A woman checks in with police at a security point

Design Professor Commemorates Forgotten History in Belfast

  • Apr 18, 2023

For more than two decades, anyone entering the Belfast City Centre was required to pass through the Ring of Steel, a series of security checkpoints and barricades set up during an era of ethno-nationalist conflict in Northern Ireland. This security cordon remained in place until the 1998 Good Friday Agreement — finalized 25 years ago today, on April 18, 1998 — brokered peace in the region and practically erased all evidence of the former boundaries. 

While teaching in Milan in 2016, associate professor Kate Catterall in UT Austin Department of Design began working on her project, “Drawing the Ring of Steel.” She wanted to design an experience that would spark conversation between the older and younger generations in Ireland, remembering the lives lost during the conflict and celebrating those who carried those memories within them. 
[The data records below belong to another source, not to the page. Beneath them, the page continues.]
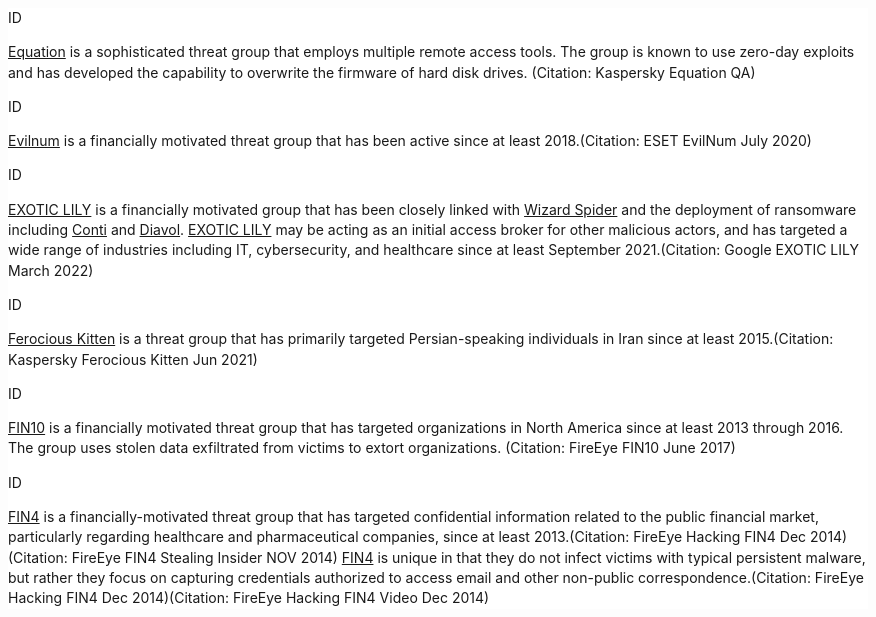 ID





[Equation](https://attack.mitre.org/groups/G0020) is a sophisticated threat group that employs multiple remote access tools. The group is known to use zero-day exploits and has developed the capability to overwrite the firmware of hard disk drives. (Citation: Kaspersky Equation QA)

ID





[Evilnum](https://attack.mitre.org/groups/G0120) is a financially motivated threat group that has been active since at least 2018.(Citation: ESET EvilNum July 2020)

ID





[EXOTIC LILY](https://attack.mitre.org/groups/G1011) is a financially motivated group that has been closely linked with [Wizard Spider](https://attack.mitre.org/groups/G0102) and the deployment of ransomware including [Conti](https://attack.mitre.org/software/S0575) and [Diavol](https://attack.mitre.org/software/S0659). [EXOTIC LILY](https://attack.mitre.org/groups/G1011) may be acting as an initial access broker for other malicious actors, and has targeted a wide range of industries including IT, cybersecurity, and healthcare since at least September 2021.(Citation: Google EXOTIC LILY March 2022)

ID





[Ferocious Kitten](https://attack.mitre.org/groups/G0137) is a threat group that has primarily targeted Persian-speaking individuals in Iran since at least 2015.(Citation: Kaspersky Ferocious Kitten Jun 2021)

ID





[FIN10](https://attack.mitre.org/groups/G0051) is a financially motivated threat group that has targeted organizations in North America since at least 2013 through 2016. The group uses stolen data exfiltrated from victims to extort organizations. (Citation: FireEye FIN10 June 2017)

ID





[FIN4](https://attack.mitre.org/groups/G0085) is a financially-motivated threat group that has targeted confidential information related to the public financial market, particularly regarding healthcare and pharmaceutical companies, since at least 2013.(Citation: FireEye Hacking FIN4 Dec 2014)(Citation: FireEye FIN4 Stealing Insider NOV 2014) [FIN4](https://attack.mitre.org/groups/G0085) is unique in that they do not infect victims with typical persistent malware, but rather they focus on capturing credentials authorized to access email and other non-public correspondence.(Citation: FireEye Hacking FIN4 Dec 2014)(Citation: FireEye Hacking FIN4 Video Dec 2014)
Using design principles and methods, Catterall convinced a still-divided city that it was possible to remember a dark time together. Catterall drew plans of the barricades based on GPS estimates, Google Images, a period ordinance survey, newspaper photographs and site surveys. She then negotiated with the Belfast City Council to bring her project to fruition.  

“The cordon was hugely political, but nobody said a word about that,” said Kate Catterall, associate professor in the Department of Design, who was born in Belfast. 

On March 24, 2022, Catterall’s free 12-hour performative event took place at the four main checkpoints in and outside of the city center, just in time for the 50th anniversary of the Ring of Steel’s construction.  

Some performers interviewed passersby to gather memories and stories of the Ring of Steel, while others directed pedestrians and enacted search-and-frisk motions at intervals. Passersby intermingled with performers, inhabiting history, contributing to, or observing, the event. 

“It engaged people across the age spectrum, the ability spectrum, the religious spectrum — you name it,” Catterall said. “We met people from every walk of life that day. And there was a real sort of festival feel to it. It was a reminder of back then and a celebration of the fact that the Ring of Steel was gone.”